To do: Please find the lines in the entries below that contain the word "BackupResource", and copy each one.

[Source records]

-- Opening Marker --

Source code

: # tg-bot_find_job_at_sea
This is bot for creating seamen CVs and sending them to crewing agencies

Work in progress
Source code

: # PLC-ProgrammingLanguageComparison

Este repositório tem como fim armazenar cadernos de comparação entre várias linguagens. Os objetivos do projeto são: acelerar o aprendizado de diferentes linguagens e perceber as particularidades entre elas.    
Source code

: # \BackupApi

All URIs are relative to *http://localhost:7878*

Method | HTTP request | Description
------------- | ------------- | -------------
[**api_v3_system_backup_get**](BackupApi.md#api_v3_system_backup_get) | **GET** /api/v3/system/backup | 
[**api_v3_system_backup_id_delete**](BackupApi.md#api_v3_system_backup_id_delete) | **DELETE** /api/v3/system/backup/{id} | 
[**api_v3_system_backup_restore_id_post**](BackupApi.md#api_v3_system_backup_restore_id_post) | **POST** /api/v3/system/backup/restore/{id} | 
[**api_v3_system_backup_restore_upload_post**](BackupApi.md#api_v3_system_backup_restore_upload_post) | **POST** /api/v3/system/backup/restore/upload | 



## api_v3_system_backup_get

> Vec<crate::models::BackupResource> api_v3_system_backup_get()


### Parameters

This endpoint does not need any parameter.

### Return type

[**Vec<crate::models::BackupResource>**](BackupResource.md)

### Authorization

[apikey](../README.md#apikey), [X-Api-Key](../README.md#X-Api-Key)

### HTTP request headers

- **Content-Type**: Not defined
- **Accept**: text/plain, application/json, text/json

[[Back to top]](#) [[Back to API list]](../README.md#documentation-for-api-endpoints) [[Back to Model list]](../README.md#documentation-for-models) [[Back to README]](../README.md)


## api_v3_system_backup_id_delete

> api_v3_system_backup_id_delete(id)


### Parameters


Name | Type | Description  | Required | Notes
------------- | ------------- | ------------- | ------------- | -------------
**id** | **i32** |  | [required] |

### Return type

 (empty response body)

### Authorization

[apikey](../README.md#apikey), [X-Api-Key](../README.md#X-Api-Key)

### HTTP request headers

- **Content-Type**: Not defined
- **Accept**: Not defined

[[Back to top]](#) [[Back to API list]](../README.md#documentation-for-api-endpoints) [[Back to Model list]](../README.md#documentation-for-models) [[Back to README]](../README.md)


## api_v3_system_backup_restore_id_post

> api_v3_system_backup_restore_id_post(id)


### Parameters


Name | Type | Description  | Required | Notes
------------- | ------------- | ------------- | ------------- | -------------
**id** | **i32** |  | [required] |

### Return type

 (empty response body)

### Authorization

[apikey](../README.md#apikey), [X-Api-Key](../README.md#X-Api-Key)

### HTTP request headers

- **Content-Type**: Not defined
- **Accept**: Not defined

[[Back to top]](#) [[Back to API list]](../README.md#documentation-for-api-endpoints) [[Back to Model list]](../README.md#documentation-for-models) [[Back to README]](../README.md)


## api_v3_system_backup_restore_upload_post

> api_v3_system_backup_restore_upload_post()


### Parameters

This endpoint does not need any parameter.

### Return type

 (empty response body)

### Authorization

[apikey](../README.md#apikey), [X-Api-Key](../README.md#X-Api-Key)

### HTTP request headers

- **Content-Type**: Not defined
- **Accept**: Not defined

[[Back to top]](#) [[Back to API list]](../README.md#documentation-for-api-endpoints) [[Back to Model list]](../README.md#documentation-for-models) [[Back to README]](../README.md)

-- Closing Marker --

Response for this exercise:
> Vec<crate::models::BackupResource> api_v3_system_backup_get()
[**Vec<crate::models::BackupResource>**](BackupResource.md)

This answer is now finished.